• WHAT IS REQUIRED
Of the entries below, return only those lines from the line with "junction and weak-entity" to the line with "appropriate to the", exactly, both included.

• DATA
□ □ □ □ □
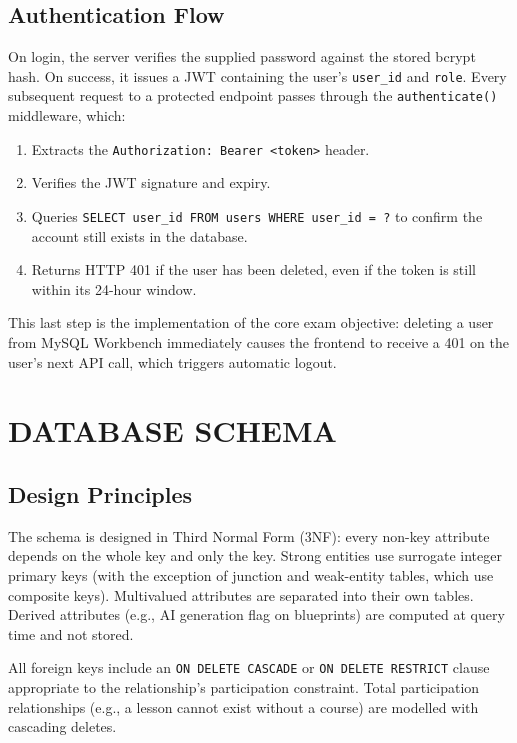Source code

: \documentclass[12pt,a4paper]{article}
\begin{document}
\subsection{Authentication Flow}

On login, the server verifies the supplied password against the stored bcrypt hash. On success,
it issues a JWT containing the user's \texttt{user\_id} and \texttt{role}. Every subsequent
request to a protected endpoint passes through the \texttt{authenticate()} middleware, which:

\begin{enumerate}[label=\arabic*., itemsep=2pt]
    \item Extracts the \texttt{Authorization: Bearer <token>} header.
    \item Verifies the JWT signature and expiry.
    \item Queries \texttt{SELECT user\_id FROM users WHERE user\_id = ?} to confirm the account
          still exists in the database.
    \item Returns HTTP 401 if the user has been deleted, even if the token is still within its
          24-hour window.
\end{enumerate}

This last step is the implementation of the core exam objective: deleting a user from MySQL
Workbench immediately causes the frontend to receive a 401 on the user's next API call, which
triggers automatic logout.

\section{DATABASE SCHEMA}

\subsection{Design Principles}

The schema is designed in Third Normal Form (3NF): every non-key attribute depends on the whole
key and only the key. Strong entities use surrogate integer primary keys (with the exception of
junction and weak-entity tables, which use composite keys). Multivalued attributes are separated
into their own tables. Derived attributes (e.g., AI generation flag on blueprints) are computed
at query time and not stored.

All foreign keys include an \texttt{ON DELETE CASCADE} or \texttt{ON DELETE RESTRICT} clause
appropriate to the relationship's participation constraint. Total participation relationships
(e.g., a lesson cannot exist without a course) are modelled with cascading deletes.
\end{document}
□ □ □ □ □
• ANSWER AREA
junction and weak-entity tables, which use composite keys). Multivalued attributes are separated
into their own tables. Derived attributes (e.g., AI generation flag on blueprints) are computed
at query time and not stored.

All foreign keys include an \texttt{ON DELETE CASCADE} or \texttt{ON DELETE RESTRICT} clause
appropriate to the relationship's participation constraint. Total participation relationships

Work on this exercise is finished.